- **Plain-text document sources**
══════════

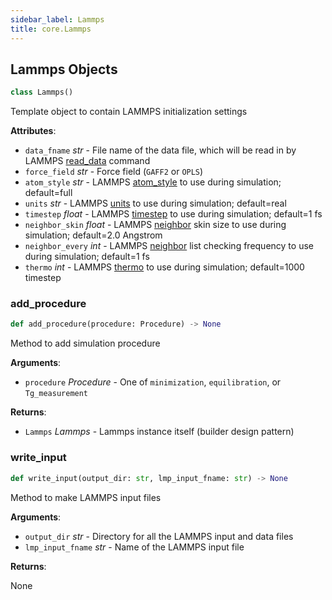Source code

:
 ```yaml
---
sidebar_label: Lammps
title: core.Lammps
---
```


## Lammps Objects

```python
class Lammps()
```

Template object to contain LAMMPS initialization settings

**Attributes**:

- `data_fname` _str_ - File name of the data file, which will be read in by LAMMPS
  [read_data](https://docs.lammps.org/read_data.html) command
- `force_field` _str_ - Force field (`GAFF2` or `OPLS`)
- `atom_style` _str_ - LAMMPS [atom_style](https://docs.lammps.org/atom_style.html)
  to use during simulation; default=full
- `units` _str_ - LAMMPS [units](https://docs.lammps.org/units.html) to use during
  simulation; default=real
- `timestep` _float_ - LAMMPS [timestep](https://docs.lammps.org/timestep.html) to
  use during simulation; default=1 fs
- `neighbor_skin` _float_ - LAMMPS [neighbor](https://docs.lammps.org/neighbor.html)
  skin size to use during simulation; default=2.0 Angstrom
- `neighbor_every` _int_ - LAMMPS [neighbor](https://docs.lammps.org/neighbor.html)
  list checking frequency to use during simulation; default=1 fs
- `thermo` _int_ - LAMMPS [thermo](https://docs.lammps.org/thermo.html) to use during
  simulation; default=1000 timestep

### add_procedure

```python
def add_procedure(procedure: Procedure) -> None
```

Method to add simulation procedure

**Arguments**:

- `procedure` _Procedure_ - One of `minimization`, `equilibration`, or `Tg_measurement`

**Returns**:

- `Lammps` _Lammps_ - Lammps instance itself (builder design pattern)

### write_input

```python
def write_input(output_dir: str, lmp_input_fname: str) -> None
```

Method to make LAMMPS input files

**Arguments**:

- `output_dir` _str_ - Directory for all the LAMMPS input and data files
- `lmp_input_fname` _str_ - Name of the LAMMPS input file

**Returns**:

None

══════════

- **YOUR INSTRUCTIONS**
An exact copy of the lines above, from the one containing "Template object to" down to the one containing "[read_data](https://docs.lammps.org/read_data.html) command" and including both, is the whole answer; retype it and nothing else.

- **EXERCISE RESPONSE**
Template object to contain LAMMPS initialization settings

**Attributes**:

- `data_fname` _str_ - File name of the data file, which will be read in by LAMMPS
  [read_data](https://docs.lammps.org/read_data.html) command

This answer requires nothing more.